MATERIAL PROVIDED:
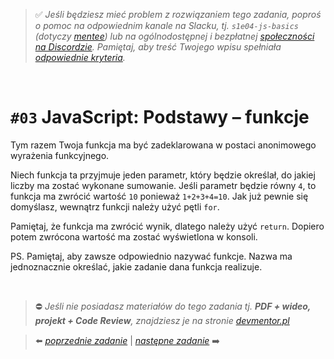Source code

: > :white_check_mark: *Jeśli będziesz mieć problem z rozwiązaniem tego zadania, poproś o pomoc na odpowiednim kanale na Slacku, tj. `s1e04-js-basics` (dotyczy [mentee](https://devmentor.pl/mentoring-javascript/)) lub na ogólnodostępnej i bezpłatnej [społeczności na Discordzie](https://devmentor.pl/discord). Pamiętaj, aby treść Twojego wpisu spełniała [odpowiednie kryteria](https://devmentor.pl/jak-prosic-o-pomoc/).*

&nbsp;

# `#03` JavaScript: Podstawy – funkcje

Tym razem Twoja funkcja ma być zadeklarowana w postaci anonimowego wyrażenia funkcyjnego.

Niech funkcja ta przyjmuje jeden parametr, który będzie określał, do jakiej liczby ma zostać wykonane sumowanie. Jeśli parametr będzie równy `4`, to funkcja ma zwrócić wartość `10` ponieważ `1+2+3+4=10`. Jak już pewnie się domyślasz, wewnątrz funkcji należy użyć pętli `for`.

Pamiętaj, że funkcja ma zwrócić wynik, dlatego należy użyć `return`. Dopiero potem zwrócona wartość ma zostać wyświetlona w konsoli.


PS. Pamiętaj, aby zawsze odpowiednio nazywać funkcje. Nazwa ma jednoznacznie określać, jakie zadanie dana funkcja realizuje.


&nbsp;
> :no_entry: *Jeśli nie posiadasz materiałów do tego zadania tj. **PDF + wideo, projekt + Code Review**, znajdziesz je na stronie [devmentor.pl](https://devmentor.pl/workshop-js-basics/)*

> :arrow_left: [*poprzednie zadanie*](./../02) | [*następne zadanie*](./../04) :arrow_right:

REQUIRED WORK:
If a line of the records above contains the word "zadania", count it; give only the total.

ANSWER TO THIS TASK:
2